__Task description__
In the listing below, find the line containing "(14) (78.57%) (85.71%)" and the line containing "# Judge (only". Repeat exactly those two lines and every line between them.
+-------+
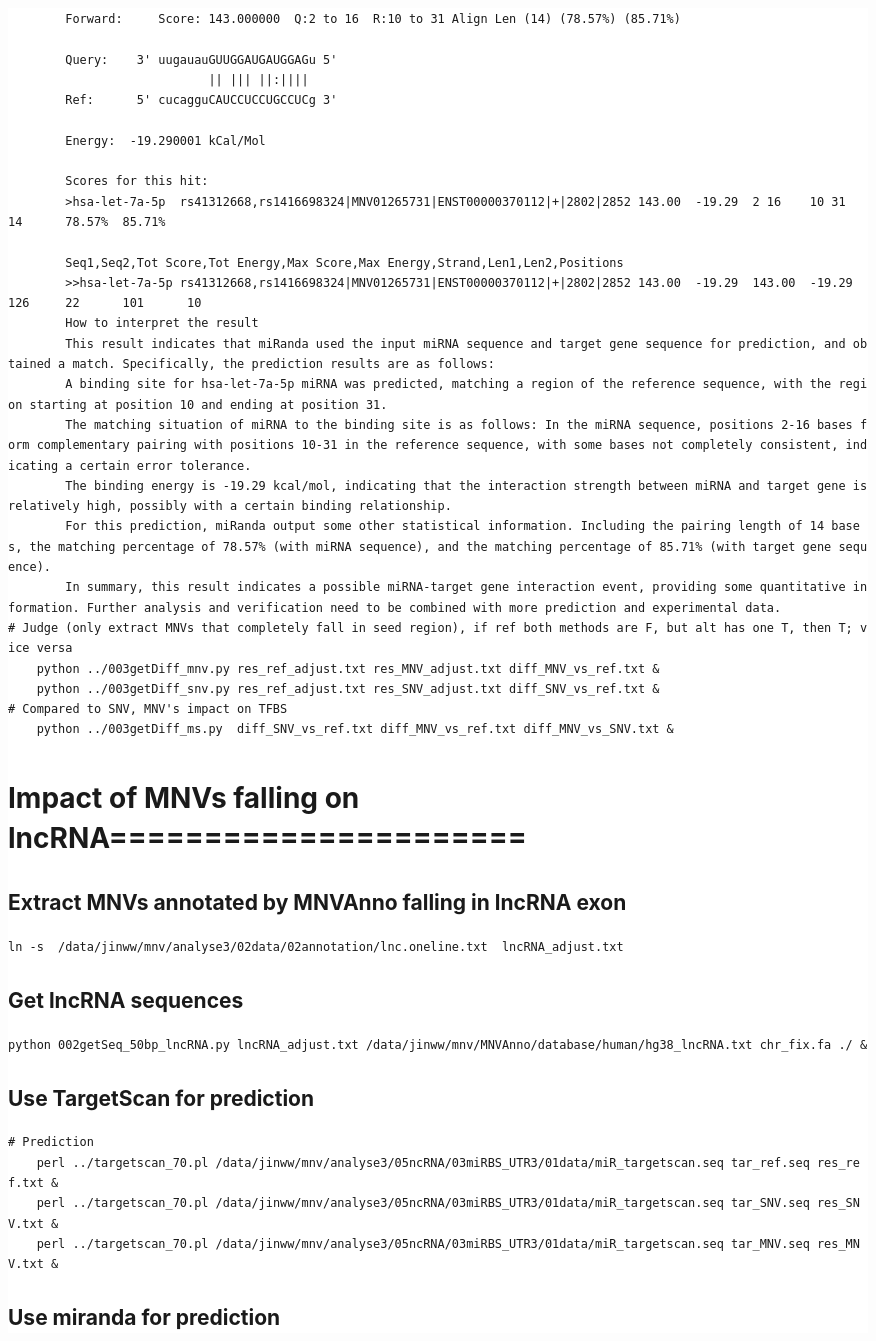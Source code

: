             Forward:     Score: 143.000000  Q:2 to 16  R:10 to 31 Align Len (14) (78.57%) (85.71%)

            Query:    3' uugauauGUUGGAUGAUGGAGu 5'
                                || ||| ||:|||| 
            Ref:      5' cucagguCAUCCUCCUGCCUCg 3'

            Energy:  -19.290001 kCal/Mol

            Scores for this hit:
            >hsa-let-7a-5p  rs41312668,rs1416698324|MNV01265731|ENST00000370112|+|2802|2852 143.00  -19.29  2 16    10 31   14      78.57%  85.71%

            Seq1,Seq2,Tot Score,Tot Energy,Max Score,Max Energy,Strand,Len1,Len2,Positions
            >>hsa-let-7a-5p rs41312668,rs1416698324|MNV01265731|ENST00000370112|+|2802|2852 143.00  -19.29  143.00  -19.29  126     22      101      10
            How to interpret the result
            This result indicates that miRanda used the input miRNA sequence and target gene sequence for prediction, and obtained a match. Specifically, the prediction results are as follows:
            A binding site for hsa-let-7a-5p miRNA was predicted, matching a region of the reference sequence, with the region starting at position 10 and ending at position 31.
            The matching situation of miRNA to the binding site is as follows: In the miRNA sequence, positions 2-16 bases form complementary pairing with positions 10-31 in the reference sequence, with some bases not completely consistent, indicating a certain error tolerance.
            The binding energy is -19.29 kcal/mol, indicating that the interaction strength between miRNA and target gene is relatively high, possibly with a certain binding relationship.
            For this prediction, miRanda output some other statistical information. Including the pairing length of 14 bases, the matching percentage of 78.57% (with miRNA sequence), and the matching percentage of 85.71% (with target gene sequence).
            In summary, this result indicates a possible miRNA-target gene interaction event, providing some quantitative information. Further analysis and verification need to be combined with more prediction and experimental data.
    # Judge (only extract MNVs that completely fall in seed region), if ref both methods are F, but alt has one T, then T; vice versa
        python ../003getDiff_mnv.py res_ref_adjust.txt res_MNV_adjust.txt diff_MNV_vs_ref.txt &
        python ../003getDiff_snv.py res_ref_adjust.txt res_SNV_adjust.txt diff_SNV_vs_ref.txt &
    # Compared to SNV, MNV's impact on TFBS
        python ../003getDiff_ms.py  diff_SNV_vs_ref.txt diff_MNV_vs_ref.txt diff_MNV_vs_SNV.txt &

# Impact of MNVs falling on lncRNA======================
## Extract MNVs annotated by MNVAnno falling in lncRNA exon
    ln -s  /data/jinww/mnv/analyse3/02data/02annotation/lnc.oneline.txt  lncRNA_adjust.txt
## Get lncRNA sequences
    python 002getSeq_50bp_lncRNA.py lncRNA_adjust.txt /data/jinww/mnv/MNVAnno/database/human/hg38_lncRNA.txt chr_fix.fa ./ &
## Use TargetScan for prediction
    # Prediction
        perl ../targetscan_70.pl /data/jinww/mnv/analyse3/05ncRNA/03miRBS_UTR3/01data/miR_targetscan.seq tar_ref.seq res_ref.txt &
        perl ../targetscan_70.pl /data/jinww/mnv/analyse3/05ncRNA/03miRBS_UTR3/01data/miR_targetscan.seq tar_SNV.seq res_SNV.txt &
        perl ../targetscan_70.pl /data/jinww/mnv/analyse3/05ncRNA/03miRBS_UTR3/01data/miR_targetscan.seq tar_MNV.seq res_MNV.txt &
## Use miranda for prediction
+-------+
__Expected answer__
:             Forward:     Score: 143.000000  Q:2 to 16  R:10 to 31 Align Len (14) (78.57%) (85.71%)

            Query:    3' uugauauGUUGGAUGAUGGAGu 5'
                                || ||| ||:|||| 
            Ref:      5' cucagguCAUCCUCCUGCCUCg 3'

            Energy:  -19.290001 kCal/Mol

            Scores for this hit:
            >hsa-let-7a-5p  rs41312668,rs1416698324|MNV01265731|ENST00000370112|+|2802|2852 143.00  -19.29  2 16    10 31   14      78.57%  85.71%

            Seq1,Seq2,Tot Score,Tot Energy,Max Score,Max Energy,Strand,Len1,Len2,Positions
            >>hsa-let-7a-5p rs41312668,rs1416698324|MNV01265731|ENST00000370112|+|2802|2852 143.00  -19.29  143.00  -19.29  126     22      101      10
            How to interpret the result
            This result indicates that miRanda used the input miRNA sequence and target gene sequence for prediction, and obtained a match. Specifically, the prediction results are as follows:
            A binding site for hsa-let-7a-5p miRNA was predicted, matching a region of the reference sequence, with the region starting at position 10 and ending at position 31.
            The matching situation of miRNA to the binding site is as follows: In the miRNA sequence, positions 2-16 bases form complementary pairing with positions 10-31 in the reference sequence, with some bases not completely consistent, indicating a certain error tolerance.
            The binding energy is -19.29 kcal/mol, indicating that the interaction strength between miRNA and target gene is relatively high, possibly with a certain binding relationship.
            For this prediction, miRanda output some other statistical information. Including the pairing length of 14 bases, the matching percentage of 78.57% (with miRNA sequence), and the matching percentage of 85.71% (with target gene sequence).
            In summary, this result indicates a possible miRNA-target gene interaction event, providing some quantitative information. Further analysis and verification need to be combined with more prediction and experimental data.
    # Judge (only extract MNVs that completely fall in seed region), if ref both methods are F, but alt has one T, then T; vice versa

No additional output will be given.